* **WHAT THE TASK ASKS**: Return only the lines of the listing below that run from the line with "- Wrap long lines" through the line with "- [x] Mobile responsive", both ends included, exactly as written.

***

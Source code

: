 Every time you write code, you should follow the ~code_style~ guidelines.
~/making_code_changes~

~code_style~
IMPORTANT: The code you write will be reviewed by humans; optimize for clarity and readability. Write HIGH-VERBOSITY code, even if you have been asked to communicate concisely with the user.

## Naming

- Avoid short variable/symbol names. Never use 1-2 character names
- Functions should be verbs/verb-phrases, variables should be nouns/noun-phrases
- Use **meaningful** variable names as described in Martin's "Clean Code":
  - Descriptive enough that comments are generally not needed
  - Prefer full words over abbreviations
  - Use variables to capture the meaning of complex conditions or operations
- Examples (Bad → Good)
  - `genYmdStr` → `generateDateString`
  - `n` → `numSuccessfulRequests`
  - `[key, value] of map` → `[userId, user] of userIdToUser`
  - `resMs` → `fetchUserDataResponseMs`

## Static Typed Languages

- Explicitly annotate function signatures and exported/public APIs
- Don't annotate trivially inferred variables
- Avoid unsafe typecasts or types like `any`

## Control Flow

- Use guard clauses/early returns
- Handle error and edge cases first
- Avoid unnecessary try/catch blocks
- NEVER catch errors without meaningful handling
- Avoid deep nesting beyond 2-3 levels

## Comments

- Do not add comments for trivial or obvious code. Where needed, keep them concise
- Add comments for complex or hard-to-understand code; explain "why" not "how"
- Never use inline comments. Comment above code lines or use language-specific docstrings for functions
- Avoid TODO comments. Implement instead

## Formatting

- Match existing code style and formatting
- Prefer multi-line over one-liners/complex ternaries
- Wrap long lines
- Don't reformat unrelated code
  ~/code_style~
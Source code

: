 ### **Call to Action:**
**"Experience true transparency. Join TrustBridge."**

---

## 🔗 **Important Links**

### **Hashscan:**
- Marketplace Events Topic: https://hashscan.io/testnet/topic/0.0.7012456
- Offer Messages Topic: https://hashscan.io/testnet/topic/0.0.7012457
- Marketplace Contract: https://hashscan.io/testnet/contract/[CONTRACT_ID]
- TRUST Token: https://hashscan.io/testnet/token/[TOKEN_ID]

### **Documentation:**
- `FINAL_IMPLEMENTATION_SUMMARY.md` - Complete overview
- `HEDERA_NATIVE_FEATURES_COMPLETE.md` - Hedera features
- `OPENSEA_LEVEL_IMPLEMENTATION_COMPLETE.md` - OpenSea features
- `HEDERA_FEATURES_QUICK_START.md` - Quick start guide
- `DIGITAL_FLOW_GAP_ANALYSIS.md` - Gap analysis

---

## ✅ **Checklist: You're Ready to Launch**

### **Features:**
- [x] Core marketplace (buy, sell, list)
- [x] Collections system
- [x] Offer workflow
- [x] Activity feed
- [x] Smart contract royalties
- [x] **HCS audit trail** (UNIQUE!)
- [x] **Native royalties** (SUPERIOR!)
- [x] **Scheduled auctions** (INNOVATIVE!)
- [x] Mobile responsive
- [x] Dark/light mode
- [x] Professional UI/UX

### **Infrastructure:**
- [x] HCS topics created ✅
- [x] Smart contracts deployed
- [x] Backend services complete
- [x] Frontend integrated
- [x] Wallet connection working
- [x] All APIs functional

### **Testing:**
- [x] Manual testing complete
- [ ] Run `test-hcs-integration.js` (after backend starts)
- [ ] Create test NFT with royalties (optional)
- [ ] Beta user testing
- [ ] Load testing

***

* **EXPECTED OUTPUT**:
- Wrap long lines
- Don't reformat unrelated code
  ~/code_style~
Source code

: ### **Call to Action:**
**"Experience true transparency. Join TrustBridge."**

---

## 🔗 **Important Links**

### **Hashscan:**
- Marketplace Events Topic: https://hashscan.io/testnet/topic/0.0.7012456
- Offer Messages Topic: https://hashscan.io/testnet/topic/0.0.7012457
- Marketplace Contract: https://hashscan.io/testnet/contract/[CONTRACT_ID]
- TRUST Token: https://hashscan.io/testnet/token/[TOKEN_ID]

### **Documentation:**
- `FINAL_IMPLEMENTATION_SUMMARY.md` - Complete overview
- `HEDERA_NATIVE_FEATURES_COMPLETE.md` - Hedera features
- `OPENSEA_LEVEL_IMPLEMENTATION_COMPLETE.md` - OpenSea features
- `HEDERA_FEATURES_QUICK_START.md` - Quick start guide
- `DIGITAL_FLOW_GAP_ANALYSIS.md` - Gap analysis

---

## ✅ **Checklist: You're Ready to Launch**

### **Features:**
- [x] Core marketplace (buy, sell, list)
- [x] Collections system
- [x] Offer workflow
- [x] Activity feed
- [x] Smart contract royalties
- [x] **HCS audit trail** (UNIQUE!)
- [x] **Native royalties** (SUPERIOR!)
- [x] **Scheduled auctions** (INNOVATIVE!)
- [x] Mobile responsive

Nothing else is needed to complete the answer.